Machine learning model that attempts predicting sales based on descriptors and ratings.
In this notebook, I am aiming to create a machine learning model that predicts sales of video games within a reasonable accuracy using some descriptors along with critic and user data.
The data used in this notebook was found on Kaggle, at: https://www.kaggle.com/kendallgillies/video-game-sales-and-ratings
There is only critic and user data for about half of the available video game data, but this still leaves a lot to work with.
The models did best when attemping to predict the global sales. There are a lot outliers in the sales data and the distribution are very non-normal. Droping the outliers was tested by dropping outside 90th to 99.9th percentiles. This may have improved the models from a linear regression standpoint, but is more harmful, I think, from the categorical contributions. The sales data is log-transformed to help gather it into a managable range, and from there, the correlations with the critic and user data are a little more visible. Multicolinearlity is addressed using VIF. Scaling is performed to the numeric data prior to fiting the models. The categorical data that I found to be the most useful was reduced to 50 unique values by re-bagging, or renaming the least frequent elements to "other".
Tools Used:
- From scikit-learn I used XGBoost Regressor, Lasso and ElasticNet Regressors, and a KNN Regressor.

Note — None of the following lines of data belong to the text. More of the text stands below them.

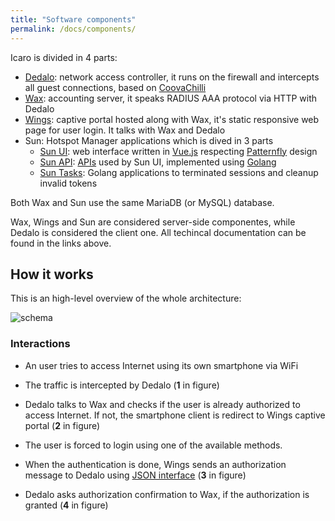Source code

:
 ```yaml
---
title: "Software components"
permalink: /docs/components/
---
```


Icaro is divided in 4 parts:

- [Dedalo](https://github.com/nethesis/icaro/tree/master/dedalo): network access controller,
  it runs on the firewall and intercepts all guest connections, based on [CoovaChilli](http://coova.github.io/CoovaChilli/)
- [Wax](https://github.com/nethesis/icaro/tree/master/wax): accounting server, it speaks RADIUS AAA protocol via HTTP with Dedalo
- [Wings](https://github.com/nethesis/icaro/tree/master/wings): captive portal hosted along with Wax, it's static responsive web page for user login. It talks with Wax and Dedalo
- Sun: Hotspot Manager applications which is dived in 3 parts
  - [Sun UI](https://github.com/nethesis/icaro/tree/master/sun/sun-ui): web interface written in [Vue.js](https://vuejs.org/) respecting [Patternfly](http://www.patternfly.org) design
  - [Sun API](https://github.com/nethesis/icaro/tree/master/sun/sun-api): [APIs]({{site.api_url}}) used by Sun UI, implemented using [Golang ](https://golang.org/)
  - [Sun Tasks](https://github.com/nethesis/icaro/tree/master/sun/sun-tasks): Golang applications to terminated sessions and cleanup invalid tokens 

Both Wax and Sun use the same MariaDB (or MySQL) database.

Wax, Wings and Sun are considered server-side componentes, while Dedalo is considered the client one.
All techincal documentation can be found in the links above.

## How it works

This is an high-level overview of the whole architecture:

![schema](../img/schema.png "Schema")


### Interactions

- An user tries to access Internet using its own smartphone via WiFi

- The traffic is intercepted by Dedalo (**1** in figure)

- Dedalo talks to Wax and checks if the user is already authorized to access Internet.
  If not, the smartphone client is redirect to Wings captive portal (**2** in figure)
  
- The user is forced to login using one of the available methods.

- When the authentication is done, Wings sends an authorization message to Dedalo using [JSON interface](http://coova.github.io/CoovaChilli/JSON/) (**3** in figure)

- Dedalo asks authorization confirmation to Wax, if the authorization is granted (**4** in figure)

- Preprocessing and organization is handled with StandardScaler, and ColumnTransformer and Pipeline.
- GridSeachCV is used for iteration and parameter tuning.

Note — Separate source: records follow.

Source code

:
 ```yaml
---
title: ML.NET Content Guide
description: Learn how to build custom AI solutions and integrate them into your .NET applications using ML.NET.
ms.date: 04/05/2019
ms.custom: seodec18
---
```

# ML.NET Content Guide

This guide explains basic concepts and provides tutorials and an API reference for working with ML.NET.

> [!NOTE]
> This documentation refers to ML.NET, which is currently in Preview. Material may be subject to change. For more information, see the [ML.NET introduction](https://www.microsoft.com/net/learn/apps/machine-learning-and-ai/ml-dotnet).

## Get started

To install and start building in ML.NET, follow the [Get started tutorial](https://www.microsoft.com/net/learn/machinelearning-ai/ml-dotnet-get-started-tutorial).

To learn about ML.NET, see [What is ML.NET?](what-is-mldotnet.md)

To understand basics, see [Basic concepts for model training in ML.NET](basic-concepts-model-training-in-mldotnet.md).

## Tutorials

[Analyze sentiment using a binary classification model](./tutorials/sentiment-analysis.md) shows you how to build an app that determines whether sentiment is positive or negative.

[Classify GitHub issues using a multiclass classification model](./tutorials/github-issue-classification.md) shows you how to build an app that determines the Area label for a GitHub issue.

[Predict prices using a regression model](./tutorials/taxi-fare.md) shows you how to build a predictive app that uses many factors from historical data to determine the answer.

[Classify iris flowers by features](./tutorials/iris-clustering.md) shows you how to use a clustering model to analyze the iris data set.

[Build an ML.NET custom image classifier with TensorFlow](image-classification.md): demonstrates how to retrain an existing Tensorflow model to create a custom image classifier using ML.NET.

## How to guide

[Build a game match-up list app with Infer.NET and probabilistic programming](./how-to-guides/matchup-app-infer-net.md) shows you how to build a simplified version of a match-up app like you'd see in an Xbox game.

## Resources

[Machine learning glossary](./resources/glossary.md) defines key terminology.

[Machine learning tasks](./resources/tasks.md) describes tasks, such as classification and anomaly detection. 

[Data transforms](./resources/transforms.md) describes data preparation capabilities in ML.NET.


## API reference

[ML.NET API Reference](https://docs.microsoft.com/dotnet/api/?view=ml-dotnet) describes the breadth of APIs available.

- Seaborn is the main library used for visuals.
- Pandas and Numpy handle my data frames and computation.
Future Goals:
- I believe that experimenting futher with SVM, or maybe neural nets might be fruitfull.

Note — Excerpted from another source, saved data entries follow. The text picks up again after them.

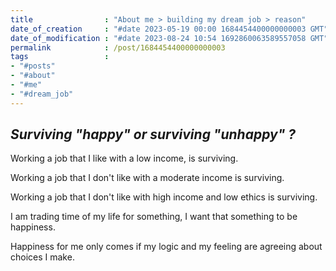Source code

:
 ```yaml
---
title                : "About me > building my dream job > reason"
date_of_creation     : "#date 2023-05-19 00:00 1684454400000000003 GMT"
date_of_modification : "#date 2023-08-24 10:54 1692860063589557058 GMT"
permalink            : /post/1684454400000000003
tags                 : 
- "#posts"
- "#about"
- "#me"
- "#dream_job"
---
```


## *Surviving "happy" or surviving "unhappy" ?*

Working a job that I like with a low income, is surviving.

Working a job that I don't like with a moderate income is surviving. 

Working a job that I don't like with high income and low ethics is surviving.

I am trading time of my life for something, I want that something to be happiness.

Happiness for me only comes if my logic and my feeling are agreeing about choices I make.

- Perhaps these model would work better on subsets of the data (i.e. just 'Playstation' or "XBox")
- Maybe there is a subset of critic and user data that make for modeling better predicators.
- Using other methods for dimension reduction and primary component anylsis could be implemented.
- Seeking other data sources to merge with this set.
- Find other ways to prepare data, futher tune models, implement other models, or gather other insights.